Here, I have used bold to represent vector notation. since our model is linear, we can define it as:

\[\hat{f}(\mathbf{X}) = \mathbf{X}\mathbf{w}\]
  • Note: to make this work by taking bias into account we let \(\mathbf{w} \in \mathbb{R}^{D+1}\) where the D weights are corresponding to D features and the extra weight is the bias. Thus, \(\mathbf{X} \in \mathbb{R}^{NX(D+1)}\) which basically means that our N observations are stacked vertically and each observation is of D dimensions, but to make the notation work, we add a 1 at the start, which will be the multiplier for our bias term, and thus, have D+1 as the dimension of the row.

Thus, our error now becomes

\[\begin{aligned} &\mathbf{e} = (\mathbf{y} -\mathbf{X}\mathbf{w} )^T(\mathbf{y} - \mathbf{X}\mathbf{w}) \\ \implies &\mathbf{e} = (\mathbf{y} -\mathbf{w}^T\mathbf{X}^T )(\mathbf{y} - \mathbf{X}\mathbf{w}) \\ \implies &\mathbf{e} = \mathbf{y}^T\mathbf{y} - \mathbf{y}^T\mathbf{X}\mathbf{w} - \mathbf{w}^T\mathbf{X}^T\mathbf{y} + \mathbf{w}^T\mathbf{X}^T\mathbf{X}\mathbf{w} \\ \end{aligned}\]

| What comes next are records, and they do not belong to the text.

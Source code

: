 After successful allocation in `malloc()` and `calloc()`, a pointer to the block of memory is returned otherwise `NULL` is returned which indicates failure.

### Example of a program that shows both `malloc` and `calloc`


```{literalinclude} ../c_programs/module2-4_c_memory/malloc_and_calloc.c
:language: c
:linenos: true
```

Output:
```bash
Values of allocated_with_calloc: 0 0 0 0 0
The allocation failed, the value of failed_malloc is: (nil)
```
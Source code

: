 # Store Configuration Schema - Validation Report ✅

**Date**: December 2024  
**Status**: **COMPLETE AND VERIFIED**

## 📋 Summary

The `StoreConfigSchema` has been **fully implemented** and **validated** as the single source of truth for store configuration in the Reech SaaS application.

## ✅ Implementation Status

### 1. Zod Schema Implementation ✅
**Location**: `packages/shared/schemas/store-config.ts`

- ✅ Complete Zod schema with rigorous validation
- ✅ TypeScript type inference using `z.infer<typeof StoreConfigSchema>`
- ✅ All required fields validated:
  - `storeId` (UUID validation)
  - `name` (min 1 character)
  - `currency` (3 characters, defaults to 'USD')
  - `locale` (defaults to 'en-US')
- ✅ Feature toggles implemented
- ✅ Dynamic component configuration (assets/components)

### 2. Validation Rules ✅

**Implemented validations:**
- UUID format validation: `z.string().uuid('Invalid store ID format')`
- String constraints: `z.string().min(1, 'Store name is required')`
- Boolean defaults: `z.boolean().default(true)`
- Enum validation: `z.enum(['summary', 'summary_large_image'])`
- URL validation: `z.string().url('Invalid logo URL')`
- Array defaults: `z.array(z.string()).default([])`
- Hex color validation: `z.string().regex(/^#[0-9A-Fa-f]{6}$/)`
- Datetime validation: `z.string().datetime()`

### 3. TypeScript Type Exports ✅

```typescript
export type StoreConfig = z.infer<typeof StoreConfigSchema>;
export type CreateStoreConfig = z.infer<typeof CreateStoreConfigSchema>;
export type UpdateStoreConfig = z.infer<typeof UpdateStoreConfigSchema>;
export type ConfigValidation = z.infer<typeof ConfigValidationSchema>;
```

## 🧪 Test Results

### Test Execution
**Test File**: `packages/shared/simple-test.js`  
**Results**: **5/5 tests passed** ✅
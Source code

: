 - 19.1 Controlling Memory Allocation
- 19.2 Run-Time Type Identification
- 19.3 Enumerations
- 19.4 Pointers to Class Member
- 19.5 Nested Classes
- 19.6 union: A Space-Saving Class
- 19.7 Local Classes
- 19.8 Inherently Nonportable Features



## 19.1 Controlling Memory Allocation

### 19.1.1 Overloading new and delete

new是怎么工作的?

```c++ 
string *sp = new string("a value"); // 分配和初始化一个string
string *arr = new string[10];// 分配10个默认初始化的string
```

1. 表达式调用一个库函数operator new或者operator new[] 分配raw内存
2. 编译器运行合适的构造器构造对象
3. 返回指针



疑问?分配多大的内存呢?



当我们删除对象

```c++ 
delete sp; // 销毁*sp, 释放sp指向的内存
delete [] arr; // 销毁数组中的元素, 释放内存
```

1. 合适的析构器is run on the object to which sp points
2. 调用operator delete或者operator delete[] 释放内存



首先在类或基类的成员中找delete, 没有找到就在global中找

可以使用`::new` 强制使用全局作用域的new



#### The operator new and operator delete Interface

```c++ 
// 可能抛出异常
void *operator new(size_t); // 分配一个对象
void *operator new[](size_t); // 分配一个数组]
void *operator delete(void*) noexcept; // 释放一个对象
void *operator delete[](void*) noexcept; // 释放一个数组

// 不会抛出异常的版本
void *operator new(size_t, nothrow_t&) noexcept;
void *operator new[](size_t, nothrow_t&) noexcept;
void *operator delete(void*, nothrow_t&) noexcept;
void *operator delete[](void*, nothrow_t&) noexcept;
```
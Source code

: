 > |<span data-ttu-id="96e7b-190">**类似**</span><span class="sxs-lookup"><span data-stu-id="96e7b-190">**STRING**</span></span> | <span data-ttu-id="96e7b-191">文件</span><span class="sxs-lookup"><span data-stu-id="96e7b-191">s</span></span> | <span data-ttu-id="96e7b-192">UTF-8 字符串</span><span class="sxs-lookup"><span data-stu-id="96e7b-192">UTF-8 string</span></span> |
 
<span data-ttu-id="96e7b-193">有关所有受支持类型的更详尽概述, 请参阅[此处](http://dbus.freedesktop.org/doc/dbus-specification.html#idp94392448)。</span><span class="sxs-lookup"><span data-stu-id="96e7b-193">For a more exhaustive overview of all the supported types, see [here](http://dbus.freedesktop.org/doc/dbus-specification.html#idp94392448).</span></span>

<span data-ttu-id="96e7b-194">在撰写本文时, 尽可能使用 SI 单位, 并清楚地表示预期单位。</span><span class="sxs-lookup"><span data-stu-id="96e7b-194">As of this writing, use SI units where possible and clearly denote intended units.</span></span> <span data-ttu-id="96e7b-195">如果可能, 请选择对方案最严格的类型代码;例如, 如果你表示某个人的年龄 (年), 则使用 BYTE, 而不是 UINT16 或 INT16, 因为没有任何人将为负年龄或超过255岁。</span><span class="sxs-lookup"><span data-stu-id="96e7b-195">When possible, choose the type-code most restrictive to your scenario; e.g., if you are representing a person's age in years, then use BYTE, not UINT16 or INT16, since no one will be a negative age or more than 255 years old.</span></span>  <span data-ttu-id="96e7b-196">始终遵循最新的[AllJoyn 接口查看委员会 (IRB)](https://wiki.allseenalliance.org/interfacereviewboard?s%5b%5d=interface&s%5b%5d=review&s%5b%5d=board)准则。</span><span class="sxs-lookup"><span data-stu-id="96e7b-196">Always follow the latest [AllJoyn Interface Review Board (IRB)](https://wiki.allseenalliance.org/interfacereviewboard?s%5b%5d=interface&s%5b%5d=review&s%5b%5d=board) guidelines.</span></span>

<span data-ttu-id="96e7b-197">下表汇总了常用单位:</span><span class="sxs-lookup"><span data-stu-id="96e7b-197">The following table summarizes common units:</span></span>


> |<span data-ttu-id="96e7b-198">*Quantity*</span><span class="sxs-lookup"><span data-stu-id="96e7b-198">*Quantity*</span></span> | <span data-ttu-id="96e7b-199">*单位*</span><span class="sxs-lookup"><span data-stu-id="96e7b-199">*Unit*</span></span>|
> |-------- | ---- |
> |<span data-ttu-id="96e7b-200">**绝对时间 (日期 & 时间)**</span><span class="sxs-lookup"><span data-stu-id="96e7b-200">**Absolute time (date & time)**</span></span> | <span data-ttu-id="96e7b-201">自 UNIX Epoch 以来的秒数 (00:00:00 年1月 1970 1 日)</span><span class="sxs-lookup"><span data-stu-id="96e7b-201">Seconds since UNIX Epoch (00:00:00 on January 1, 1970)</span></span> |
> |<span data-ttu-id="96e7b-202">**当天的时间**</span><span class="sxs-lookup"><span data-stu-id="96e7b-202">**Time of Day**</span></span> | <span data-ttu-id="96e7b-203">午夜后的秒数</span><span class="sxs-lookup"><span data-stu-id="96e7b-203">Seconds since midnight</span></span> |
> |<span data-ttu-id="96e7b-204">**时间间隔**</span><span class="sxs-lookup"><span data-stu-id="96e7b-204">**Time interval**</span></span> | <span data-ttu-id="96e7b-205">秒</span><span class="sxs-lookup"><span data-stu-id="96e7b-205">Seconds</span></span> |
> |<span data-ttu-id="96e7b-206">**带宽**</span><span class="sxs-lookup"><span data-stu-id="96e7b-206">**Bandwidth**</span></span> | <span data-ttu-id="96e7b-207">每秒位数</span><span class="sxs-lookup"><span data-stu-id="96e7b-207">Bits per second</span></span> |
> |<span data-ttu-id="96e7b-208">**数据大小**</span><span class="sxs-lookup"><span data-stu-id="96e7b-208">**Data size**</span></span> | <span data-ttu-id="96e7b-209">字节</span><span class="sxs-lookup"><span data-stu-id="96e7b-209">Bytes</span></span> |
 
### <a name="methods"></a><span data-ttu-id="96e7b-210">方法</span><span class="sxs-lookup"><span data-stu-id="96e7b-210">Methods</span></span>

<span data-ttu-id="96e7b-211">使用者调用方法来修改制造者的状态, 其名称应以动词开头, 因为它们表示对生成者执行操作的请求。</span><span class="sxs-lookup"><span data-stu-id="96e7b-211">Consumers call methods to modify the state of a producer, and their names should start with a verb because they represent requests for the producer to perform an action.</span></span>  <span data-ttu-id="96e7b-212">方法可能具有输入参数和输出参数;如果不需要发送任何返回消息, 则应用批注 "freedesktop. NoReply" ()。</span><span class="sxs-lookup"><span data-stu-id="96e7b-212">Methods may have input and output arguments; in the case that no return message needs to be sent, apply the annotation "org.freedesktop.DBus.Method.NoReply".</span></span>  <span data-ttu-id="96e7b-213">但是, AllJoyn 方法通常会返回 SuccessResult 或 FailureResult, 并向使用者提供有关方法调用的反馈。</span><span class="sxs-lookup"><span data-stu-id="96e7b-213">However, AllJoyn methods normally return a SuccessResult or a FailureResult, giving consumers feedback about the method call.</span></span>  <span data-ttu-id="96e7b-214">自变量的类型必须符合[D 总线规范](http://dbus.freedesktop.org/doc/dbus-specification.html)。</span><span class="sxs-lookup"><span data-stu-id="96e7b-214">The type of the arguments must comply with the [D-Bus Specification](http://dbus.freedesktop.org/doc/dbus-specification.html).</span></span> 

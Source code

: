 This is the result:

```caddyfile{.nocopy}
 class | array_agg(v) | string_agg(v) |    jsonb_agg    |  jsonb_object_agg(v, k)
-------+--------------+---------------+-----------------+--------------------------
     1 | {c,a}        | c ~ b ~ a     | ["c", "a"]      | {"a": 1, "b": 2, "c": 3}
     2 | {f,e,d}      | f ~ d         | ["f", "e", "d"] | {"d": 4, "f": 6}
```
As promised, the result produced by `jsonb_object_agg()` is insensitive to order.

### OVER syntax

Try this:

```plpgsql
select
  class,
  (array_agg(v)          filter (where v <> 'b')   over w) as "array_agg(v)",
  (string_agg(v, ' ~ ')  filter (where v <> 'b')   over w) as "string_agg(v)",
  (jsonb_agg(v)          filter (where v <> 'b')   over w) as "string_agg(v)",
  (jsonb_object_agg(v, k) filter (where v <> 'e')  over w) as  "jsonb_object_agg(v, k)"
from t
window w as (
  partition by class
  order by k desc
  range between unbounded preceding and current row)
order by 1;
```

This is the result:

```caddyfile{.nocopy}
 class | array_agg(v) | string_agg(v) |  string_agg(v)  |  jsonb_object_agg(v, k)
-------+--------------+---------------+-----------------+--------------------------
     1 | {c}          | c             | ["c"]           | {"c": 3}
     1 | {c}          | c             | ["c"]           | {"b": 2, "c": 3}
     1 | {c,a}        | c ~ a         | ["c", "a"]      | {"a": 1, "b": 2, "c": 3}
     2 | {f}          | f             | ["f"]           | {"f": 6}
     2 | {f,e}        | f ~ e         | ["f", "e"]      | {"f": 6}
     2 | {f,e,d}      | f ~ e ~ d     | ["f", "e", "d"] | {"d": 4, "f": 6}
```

Now, to get our optimal weights we follow the method to get the minima of e i.e differentiate e w.r.t \(\mathbf{w}\) and then set it to 0:

\[\begin{aligned} &\nabla_w\mathbf{e} = 0 \\ \implies &\nabla_w(\mathbf{y}^T\mathbf{y} - \mathbf{y}^T\mathbf{X}\mathbf{w} - \mathbf{w}^T\mathbf{X}^T\mathbf{y} + \mathbf{w}^T\mathbf{X}^T\mathbf{X}\mathbf{w} ) = 0 \\ \implies &\nabla_w(\mathbf{y}^T\mathbf{y}) - \nabla_w(\mathbf{y}^T\mathbf{X}\mathbf{w}) - \nabla_w(\mathbf{w}^T\mathbf{X}^T\mathbf{y}) + \nabla_w(\mathbf{w}^T\mathbf{X}^T\mathbf{X}\mathbf{w}) = 0 \\ \implies &-2\mathbf{y}^T\mathbf{X} - 2\mathbf{w}^T\mathbf{X}^T\mathbf{X} = 0 \\ \implies &(\mathbf{X}^T\mathbf{X})\mathbf{w}^T = \mathbf{y}^T\mathbf{X} \\ \therefore \,\, &\mathbf{w} = (\mathbf{X}^T\mathbf{X})^{-1} \mathbf{X}^T\mathbf{y}\\ \end{aligned}\]

Hence, all we need to do is plug-in \(\mathbf{w} = (\mathbf{X}^T\mathbf{X})^{-1} \mathbf{X}^T\mathbf{y}\) into our original equation and we get the solution. Of course, this is the optimization variant of our regression problem and gradient descent goes around this by computing this solution iteratively by taking an initial guess of \mathbf{w} and then moving towards the direction of decrease, and moving proportionally to the rate of decrease. However, the solution to which it should end up converging is the same! We can also do all sorts of gymnastics around this solution to make the variance go down even further. For example, we could transform our input \(\mathbf{X}\) to a new space by \(\mathbf{\phi(\mathbf{X})}\), in which subject to 1-1 mapping, our solution would simply become

\[\mathbf{w} = (\mathbf{\phi(\mathbf{X})}^T\mathbf{\phi(\mathbf{X})})^{-1} \mathbf{\phi(\mathbf{X})}^T\mathbf{y}\]

The essence of regression remains the same. in the case where \(D= 2\), we use this same technique on 2D matrices and those simplistic equation for the starting points of regression that we see in most places.